▶ [WHAT IS NEEDED]: Search the entries below for "documentclass". Report each line where it occurs.

· · · · ·

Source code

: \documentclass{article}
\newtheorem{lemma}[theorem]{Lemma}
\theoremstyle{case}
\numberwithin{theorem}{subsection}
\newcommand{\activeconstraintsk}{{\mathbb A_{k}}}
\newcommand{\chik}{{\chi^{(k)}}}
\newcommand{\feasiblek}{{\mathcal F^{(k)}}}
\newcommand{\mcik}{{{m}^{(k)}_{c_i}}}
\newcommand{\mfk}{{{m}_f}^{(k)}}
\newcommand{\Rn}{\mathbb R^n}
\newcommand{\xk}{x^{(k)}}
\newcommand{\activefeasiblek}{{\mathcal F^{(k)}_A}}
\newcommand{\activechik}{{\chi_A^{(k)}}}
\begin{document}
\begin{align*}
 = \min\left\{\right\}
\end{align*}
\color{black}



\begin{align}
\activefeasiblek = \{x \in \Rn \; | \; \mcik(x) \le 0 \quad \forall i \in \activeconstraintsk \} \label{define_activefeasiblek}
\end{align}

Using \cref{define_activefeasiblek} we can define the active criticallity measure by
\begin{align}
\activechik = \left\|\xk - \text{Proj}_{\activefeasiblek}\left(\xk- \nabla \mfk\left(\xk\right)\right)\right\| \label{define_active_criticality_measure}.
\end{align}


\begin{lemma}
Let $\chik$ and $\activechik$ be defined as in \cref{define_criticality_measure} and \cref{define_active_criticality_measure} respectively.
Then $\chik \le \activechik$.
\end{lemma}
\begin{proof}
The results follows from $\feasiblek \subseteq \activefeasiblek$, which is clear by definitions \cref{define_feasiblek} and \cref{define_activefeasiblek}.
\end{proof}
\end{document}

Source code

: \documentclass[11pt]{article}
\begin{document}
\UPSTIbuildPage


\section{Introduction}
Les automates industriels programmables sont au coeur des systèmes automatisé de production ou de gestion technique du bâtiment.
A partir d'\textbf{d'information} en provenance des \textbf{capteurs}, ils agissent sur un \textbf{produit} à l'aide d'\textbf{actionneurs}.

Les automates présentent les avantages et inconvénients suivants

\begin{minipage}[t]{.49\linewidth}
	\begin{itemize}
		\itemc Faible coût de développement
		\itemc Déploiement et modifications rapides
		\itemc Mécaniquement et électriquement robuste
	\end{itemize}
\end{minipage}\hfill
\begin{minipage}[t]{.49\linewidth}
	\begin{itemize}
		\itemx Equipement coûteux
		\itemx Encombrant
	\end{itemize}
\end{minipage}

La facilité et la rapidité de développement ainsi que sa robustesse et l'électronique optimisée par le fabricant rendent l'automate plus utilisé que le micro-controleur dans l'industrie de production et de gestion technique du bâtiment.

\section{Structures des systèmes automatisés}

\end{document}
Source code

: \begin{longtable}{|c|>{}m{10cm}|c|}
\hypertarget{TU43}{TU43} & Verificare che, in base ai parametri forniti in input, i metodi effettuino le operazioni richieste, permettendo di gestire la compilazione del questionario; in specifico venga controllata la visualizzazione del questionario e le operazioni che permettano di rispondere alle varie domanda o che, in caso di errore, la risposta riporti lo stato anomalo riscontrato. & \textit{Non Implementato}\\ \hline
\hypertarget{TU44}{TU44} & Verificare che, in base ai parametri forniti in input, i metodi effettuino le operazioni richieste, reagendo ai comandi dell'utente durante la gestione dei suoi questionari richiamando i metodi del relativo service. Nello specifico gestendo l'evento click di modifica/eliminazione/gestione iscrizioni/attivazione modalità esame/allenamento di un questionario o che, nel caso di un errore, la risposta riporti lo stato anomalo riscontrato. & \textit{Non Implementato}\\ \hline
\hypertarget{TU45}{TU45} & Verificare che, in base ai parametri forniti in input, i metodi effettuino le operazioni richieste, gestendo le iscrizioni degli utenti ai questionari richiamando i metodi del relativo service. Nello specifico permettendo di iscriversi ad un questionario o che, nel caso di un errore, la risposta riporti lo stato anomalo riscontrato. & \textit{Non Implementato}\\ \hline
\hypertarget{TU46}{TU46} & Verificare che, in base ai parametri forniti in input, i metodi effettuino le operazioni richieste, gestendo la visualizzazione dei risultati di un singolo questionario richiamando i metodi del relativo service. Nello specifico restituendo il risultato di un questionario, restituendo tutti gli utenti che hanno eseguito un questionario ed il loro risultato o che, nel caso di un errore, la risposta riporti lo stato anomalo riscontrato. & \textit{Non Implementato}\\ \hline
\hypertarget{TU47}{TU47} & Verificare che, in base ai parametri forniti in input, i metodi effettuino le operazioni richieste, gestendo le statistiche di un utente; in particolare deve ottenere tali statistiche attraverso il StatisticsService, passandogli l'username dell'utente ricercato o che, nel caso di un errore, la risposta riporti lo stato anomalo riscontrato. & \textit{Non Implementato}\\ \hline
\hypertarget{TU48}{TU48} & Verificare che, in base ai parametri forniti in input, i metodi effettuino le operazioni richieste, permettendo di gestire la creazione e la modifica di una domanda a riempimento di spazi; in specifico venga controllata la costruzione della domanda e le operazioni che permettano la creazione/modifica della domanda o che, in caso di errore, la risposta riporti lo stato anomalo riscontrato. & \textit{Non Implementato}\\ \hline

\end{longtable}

· · · · ·

▶ [ANSWER BELOW]:
: \documentclass{article}
: \documentclass[11pt]{article}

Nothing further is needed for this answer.